Atheist Ireland report from OSCE human rights conference in Poland

Every year in Warsaw, Poland the OSCE Office for Democratic Institutions and Human Rights (ODIHR) organizes a two-week conference called the Human Dimension Implementation Meeting (HDIM).

The HDIM is a forum where OSCE participating States together with Partners for Co-operation, civil society, OSCE institutions and field operations and other international organizations discuss the implementation of human dimension commitments that were adopted by consensus at prior OSCE Summits or Ministerial Meetings.

Michael Nugent and Jane Donnelly attended the Conference on behalf of Atheist Ireland.

Working sessions are held on each day of the Conference, on subjects relevant to particular OSCE commitments. The particular session that we wanted to attend was on ‘Freedom of thought, conscience, religion or belief ’ and this was on Tuesday 27th of September. We intended to take the opportunity to speak on behalf of Atheist Ireland at this meeting.

One of the vital points with regard to these meetings is that NGO’s have an opportunity to address the full conference. Delegations from the Irish Government and the Holy See attended the Conference, among many other OSCE members states.

We had arrived in Warsaw on the Monday morning and took the opportunity in the afternoon to attend a meeting on ‘Freedom of Expression, free media and information’. Here we examined how the system worked as this is a huge conference with delegations from various countries, interpreters and NGO’s.

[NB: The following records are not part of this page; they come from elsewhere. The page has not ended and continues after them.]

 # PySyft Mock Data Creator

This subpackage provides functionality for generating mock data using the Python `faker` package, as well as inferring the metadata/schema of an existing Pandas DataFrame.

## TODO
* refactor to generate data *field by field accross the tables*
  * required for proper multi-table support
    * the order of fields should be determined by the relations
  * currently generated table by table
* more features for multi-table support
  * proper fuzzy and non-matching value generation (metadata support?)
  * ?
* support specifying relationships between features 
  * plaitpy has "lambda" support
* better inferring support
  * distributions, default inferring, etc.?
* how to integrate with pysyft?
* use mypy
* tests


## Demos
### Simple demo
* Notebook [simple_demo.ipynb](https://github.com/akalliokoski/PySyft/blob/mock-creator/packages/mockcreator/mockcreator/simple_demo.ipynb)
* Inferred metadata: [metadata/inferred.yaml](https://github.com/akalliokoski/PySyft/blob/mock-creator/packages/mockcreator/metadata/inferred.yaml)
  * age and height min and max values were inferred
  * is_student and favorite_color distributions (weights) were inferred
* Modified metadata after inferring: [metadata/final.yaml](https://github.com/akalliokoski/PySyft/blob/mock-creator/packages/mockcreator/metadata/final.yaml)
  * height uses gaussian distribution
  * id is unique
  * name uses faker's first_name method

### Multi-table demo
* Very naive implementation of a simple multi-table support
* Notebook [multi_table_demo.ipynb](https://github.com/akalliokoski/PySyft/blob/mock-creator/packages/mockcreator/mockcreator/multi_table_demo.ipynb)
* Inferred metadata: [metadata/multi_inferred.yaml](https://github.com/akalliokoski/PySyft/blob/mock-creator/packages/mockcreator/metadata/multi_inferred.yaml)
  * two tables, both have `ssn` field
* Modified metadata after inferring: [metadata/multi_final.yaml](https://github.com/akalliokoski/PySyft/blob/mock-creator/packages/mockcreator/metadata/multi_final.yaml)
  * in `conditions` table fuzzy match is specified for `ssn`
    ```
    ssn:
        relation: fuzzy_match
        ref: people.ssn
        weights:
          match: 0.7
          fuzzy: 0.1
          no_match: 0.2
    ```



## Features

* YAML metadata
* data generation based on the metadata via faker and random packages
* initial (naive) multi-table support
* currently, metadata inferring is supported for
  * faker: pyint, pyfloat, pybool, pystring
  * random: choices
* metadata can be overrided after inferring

Approximately sixty NGO’s also decided to speak but we were not letting this opportunity pass us by and arrived early on Tuesday morning for registration. The more NGO’s that wish to speak the less time every organisation gets with the result that speakers must constantly reduce their speech. The first lot of speakers usually gets more time to speak but this reduces as the hours pass. We were second in line to speak and the following is the spoken contribution by Michael Nugent, chairperson of Atheist Ireland, to the OSCE Human Dimension conference.

“There is an interesting phrase on the OSCE website, in which the OSCE pledges to combat “all forms of racism, xenophobia, and discrimination, including anti-Semitism and discrimination against Christians and Muslims.” But why are these three religions given this special emphasis? Surely it is members of smaller religions and atheists who are most subject to religious discrimination and intolerance?

The Holy See delegate said yesterday, and I agree with him, that we should respect the dignity of the human person. This comes from an organisation whose Cardinal Murphy OʼConnor has told the BBC that atheists are not fully human. Can you imagine the outcry if an atheist was to say that about members of any religious organisation?

In Ireland, we have a new government that has inherited a system which discriminates seriously against atheists. We are starting a presidential election campaign in which atheists cannot run, because you have to swear a religious oath to take office. The same applies to becoming a judge in Ireland. Ireland became the first country in the 21st century to pass a blasphemy law a couple of years ago. Our education system is controlled 90% at primary level by the Roman Catholic Church, which uses a system of permeating a Roman Catholic ethos throughout the entire curriculum. I am hopeful, or certainly more optimistic, that under our new government these issues can be tackled, but they are urgent and they need to be resolved as soon as possible.

At an international level, a conference in Dublin earlier this year launched a newly restructured group called atheist Alliance International, which will be advocating for atheism and secularism on an international level. We have passed a declaration called the Dublin Declaration on Secularism, which is available on the OSCE website, under Atheist Ireland’s submission, and I urge all delegates to read that and to support it.

I will end by saying that religious States promote religion. Atheist States promote atheism. We want a secular State, that promotes neither, that respects everybody’s rights and that is neutral on the issue of religion. A secular state is the only way to protect equally the rights of religious and nonreligious people. Thank you very much.”

You will find at this link the longer written submission from Atheist Ireland to the Conference.

The delegation from the Irish Government had a right of reply to our comments but they did not take up this opportunity.

Side meetings also take place during the lunch break and in the evening after the main session ends. We attended two of these meetings.

The first one was held by The Foreign & Commonwealth Office, United Kingdom. The title of the meeting was: Developing a Strategy for securing Freedom of Religion or Belief in the OSCE region. The purpose of this side event was to discuss how Member States can promote and defend freedom of religion or belief and the OSCE’s role in helping them do so. There were guest speakers and we again had an opportunity to make ourselves heard.

The second meeting was held by the European Humanist Federation. The title of the meeting was: How can Freedom of Religion and Belief be reconciled with Equality and Non-Discrimination in Democratic Societies? We succeeded in having more than a passing input into this event.

We also took the opportunity to circulate and discuss the issues with various organisations and delegates. We made a lot of contacts and got information or various organisations. It was a very worthwhile experience and the only downside was that there was not much of an opportunity to eat and consequently we both arrived back a little thinner.